The practice is criticized in the chorus of the Dead Kennedys song "Pull My Strings", a parody of the song "My Sharona" ("My Payola") sung to a crowd of music industry leaders during a music award ceremony.
The They Might Be Giants song "Hey, Mr. DJ, I Thought You Said We Had a Deal" is about the practice. It is narrated from the point of view of a naive and inexperienced musician who has been coerced by a disc jockey into paying for airplay. The disc jockey then disappears and does not deliver on his promise.
The practice is satirized in the song "Payola Blues" by Neil Young, from his 1983 album Everybody's Rockin'. It opens by saying "This one's for you, Alan Freed" and then states "Cause the things they're doing today would make a saint out of you", implying that Payola corruption is bigger now (or was bigger in the 1980s) than it was in the 1950s.
Payola is referenced in Billy Joel's song "We Didn't Start the Fire", during the verse dealing with the events of 1960.
On a Washington, D.C. radio station in 1999, the disc jockeys announced that they were debuting the Lou Bega song "Mambo Number 5", by saying that they had accepted a large amount of payola to play the song. Ironically, if they had actually been paid to play the song on the air, it would not have been payola, because payola is the unannounced acceptance of a payment to run a song. If the song is identified before being played as being done because the talent or station is being paid to do so, the playing of the song and acceptance of money to do so is perfectly legal and does not constitute payola.
Payola was depicted in the film The Harder They Come, released in 1972, where a record producer, not the recording artist, controls the airwaves. The portrayal of its protagonist (Jimmy Cliff) as an aspiring musician who is forced to sign away his rights to make a hit record depicts the role of record producers and radio DJs as a dominance – the musician ends up with no aspirations or living the same lifestyle, as in the case of the film Rockers.

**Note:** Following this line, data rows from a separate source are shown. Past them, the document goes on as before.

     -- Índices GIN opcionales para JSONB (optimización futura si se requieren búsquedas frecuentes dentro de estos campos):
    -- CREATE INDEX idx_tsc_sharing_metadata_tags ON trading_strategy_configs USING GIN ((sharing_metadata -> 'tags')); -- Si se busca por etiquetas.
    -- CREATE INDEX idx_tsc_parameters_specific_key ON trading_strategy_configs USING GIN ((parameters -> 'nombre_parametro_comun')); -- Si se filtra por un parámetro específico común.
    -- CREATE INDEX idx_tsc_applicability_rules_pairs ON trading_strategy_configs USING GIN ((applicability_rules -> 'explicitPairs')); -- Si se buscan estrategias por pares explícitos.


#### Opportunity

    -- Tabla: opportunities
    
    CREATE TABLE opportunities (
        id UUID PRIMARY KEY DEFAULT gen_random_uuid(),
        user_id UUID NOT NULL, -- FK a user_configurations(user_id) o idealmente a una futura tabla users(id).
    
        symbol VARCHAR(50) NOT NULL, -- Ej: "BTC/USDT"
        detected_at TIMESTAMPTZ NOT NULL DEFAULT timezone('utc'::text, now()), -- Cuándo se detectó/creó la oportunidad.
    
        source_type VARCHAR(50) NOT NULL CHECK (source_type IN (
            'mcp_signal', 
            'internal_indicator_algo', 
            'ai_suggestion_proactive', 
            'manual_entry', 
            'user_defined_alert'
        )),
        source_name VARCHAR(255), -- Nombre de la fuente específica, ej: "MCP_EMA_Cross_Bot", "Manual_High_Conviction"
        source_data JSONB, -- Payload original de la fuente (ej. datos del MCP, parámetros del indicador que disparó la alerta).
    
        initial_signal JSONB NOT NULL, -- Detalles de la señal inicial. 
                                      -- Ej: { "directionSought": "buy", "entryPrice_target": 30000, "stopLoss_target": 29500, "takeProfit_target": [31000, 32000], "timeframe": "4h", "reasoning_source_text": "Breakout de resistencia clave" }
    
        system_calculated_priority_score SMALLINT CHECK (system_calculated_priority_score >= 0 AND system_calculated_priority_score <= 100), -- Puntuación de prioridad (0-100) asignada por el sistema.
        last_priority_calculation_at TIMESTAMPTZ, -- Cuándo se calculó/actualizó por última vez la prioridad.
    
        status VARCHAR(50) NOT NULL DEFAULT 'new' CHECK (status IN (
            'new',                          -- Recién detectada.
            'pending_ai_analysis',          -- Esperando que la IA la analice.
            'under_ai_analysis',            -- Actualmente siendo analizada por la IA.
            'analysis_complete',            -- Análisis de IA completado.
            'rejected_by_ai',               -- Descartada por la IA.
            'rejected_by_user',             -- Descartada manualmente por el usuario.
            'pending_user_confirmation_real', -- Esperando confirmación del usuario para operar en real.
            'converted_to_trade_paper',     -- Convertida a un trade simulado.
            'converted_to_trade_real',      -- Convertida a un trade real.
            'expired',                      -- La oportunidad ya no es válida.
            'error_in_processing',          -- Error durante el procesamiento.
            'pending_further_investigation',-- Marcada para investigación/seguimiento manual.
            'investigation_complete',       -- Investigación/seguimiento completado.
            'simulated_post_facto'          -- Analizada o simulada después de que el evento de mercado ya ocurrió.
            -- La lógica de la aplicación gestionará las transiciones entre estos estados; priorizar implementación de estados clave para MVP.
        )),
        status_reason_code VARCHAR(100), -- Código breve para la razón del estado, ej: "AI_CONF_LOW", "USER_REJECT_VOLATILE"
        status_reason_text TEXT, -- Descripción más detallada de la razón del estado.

In an installment of Mathnet from PBS's Square One Television, the detectives George Frankly and Pat Tuesday investigated a case of suspected payola by forming a fictitious group called "The " and creating their own song titled "Without Math". Payola was eventually ruled out as a cause of increased sales of particular songs at a company.
Even with these requirements in place, however, record companies have found loopholes within the phrasing of the regulations to continue the practice. These loopholes have created a situation that isolates independent artists from mainstream media. A current example of this is the lengths that artists Macklemore and Ryan Lewis went to get their music heard. Because Lewis and Macklemore belonged to an independent label, they feared that payola laws would interfere with their airtime. So they hired an independent arm of Warner Music Group, the Alternative Distribution Alliance, which assists independent acts to get their music on radio. Zach Quillen, manager of Macklemore and Ryan Lewis, discussed how "they paid the alliance a flat monthly fee to help promote the album."
One side effect of the vagueness of the law and the creation of the loophole is the expansion of the concept at the hands of online music sharing websites. In 2009, the website Jango created a plan to accept promotion fees legally by disclosing that they are paid to play the songs. "For as little as $30, a band can buy 1,000 plays on the music-streaming service, slotted in between established artists. The artists themselves choose what other music they'd like to be played next to."